My sister is hopefully going to come over on Saturday so hopefully I can get a little time to get to the store. That seems to be the only time I ever get to myself. But thankfully harvest started early this year since we have had no rain, so hopefully it will only be another month or so before it’s done. In the meantime I just need to work on getting my mindset back in the right place and focus on my goals. It’s so easy to get distracted and lose that momentum so I have to do everything I can to manage my stress in a better way.
It’s already the end of September and I feel bad because haven’t lost much weight at all this year. I am hoping to lose at least 15-20 lbs by the end of the year so that I can start 2021 off on a better note. My goal for this year was to not be at the same weight as I was at the end of last year. I know that in order to do that I have to focus more on tracking everything I eat, getting some exercise in at least 5-6 times a week and incorporate some treats every now and then so that I don’t feel deprived. My biggest problem is that I have the all or nothing mentality, so if I give in to a craving that I have, then I let that be an excuse to be off track all day or for several days and that leads me to a weight gain that makes me feel bad about myself. I need to learn that I can have some treats every once in a while but it doesn’t mean that I have to go crazy or anything. So I think that will be something I’m going to work on this next week, incorporating some treats throughout the week so that I don’t feel deprived and not allowing that to give me an excuse to eat whatever I want.
This week has been a great one for me because I have been focused and determined to stay on track and stay positive. On Instagram, I saw someone post about having a challenge to get 30 minutes of exercise every day for 7 days and I have been following that. There’s been a few days where I didn’t want to do it, but I pushed myself anyway to get it done and I’m glad that I did. I think sometimes it’s easy to tell myself that I’m too busy or I don’t want to do something, but I know that if I do it, I will feel better and it will help me get closer to my weight loss goal. So I am proud of myself for sticking to that this week and I plan to continue the challenge every week.

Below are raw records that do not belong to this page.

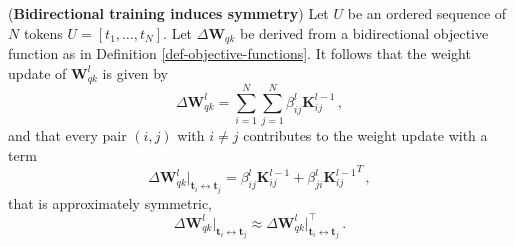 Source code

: \begin{theorem}
\label{theo-gradients-symmetry}
%
(\textbf{Bidirectional training induces symmetry})
%
Let $U$ be an ordered sequence of $N$ tokens $U = [t_1, \dots, t_N]$.
%
Let $\Delta \bm{W}_{qk}$ be derived from a bidirectional objective function as in Definition \ref{def-objective-functions}.
%
It follows that the weight update of $\bm{W}_{qk}^l$ is given by
%
\begin{equation}
    \Delta \bm{W}_{qk}^l = \sum_{i = 1}^N \sum_{j = 1}^N \beta^l_{ij} \bm{K}^{l-1}_{ij} \,,
\end{equation}
%
and that every pair $(i,j)$ with $i \neq j$ contributes to the weight update with a term
%
\begin{equation}
    \Delta \bm{W}_{qk}^l\big|_{\bm{t}_i \leftrightarrow \bm{t}_j} = \beta_{ij}^l\bm{K}^{l-1}_{ij} + \beta_{ji}^l{\bm{K}^{l-1}_{ij}}^T \,,
\end{equation}
%
that is approximately symmetric,
%
\begin{equation}
    \Delta \bm{W}_{qk}^l\big|_{\bm{t}_i \leftrightarrow \bm{t}_j} \approx \Delta \bm{W}_{qk}^l\big|^\top_{\bm{t}_i \leftrightarrow \bm{t}_j} \,.
\end{equation}
%
\end{theorem}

Also, my eating has been really good, I’ve gone over my points a few days but not by very much so I’m sure that won’t hurt anything. I’m confident that when I weigh in tomorrow that it will be a really good one. I am finally seeing the scale move in the right direction and I am happy about that.

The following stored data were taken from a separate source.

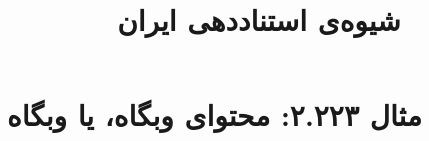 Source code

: \documentclass[a4paper,10pt]{article}
\begin{document}
\title{شیوه‌ی استناددهی ایران
 }
\author{}
\date{}
\maketitle



\section*{مثال ۲.۲۲۳: محتوای وبگاه، یا وبگاه}

\cite{کتابخانه1385}\\
\cite{روانشناسی1385}\\
\cite{evaston2000}\\
\cite{fas2000}\\






\end{document}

My husband started harvesting yesterday so I guess it’s that time of year. It’s usually a pretty stressful time for me because he’s gone every day and it’s just me and the kids. But I’m going to try to make the best of it and focus on homeschooling, cleaning, and filming youtube videos. I’ve really loved filming videos and I want to get them uploaded more regularly.
So that’s the update for this week, I’m doing really well. I do miss WW meetings and wish that ours would start back up soon, but I have no idea if or when that will happen. I really looked forward to going every week and being around other people that are also on a weightloss journey. But for now, I’m just tracking my food and doing the best I can.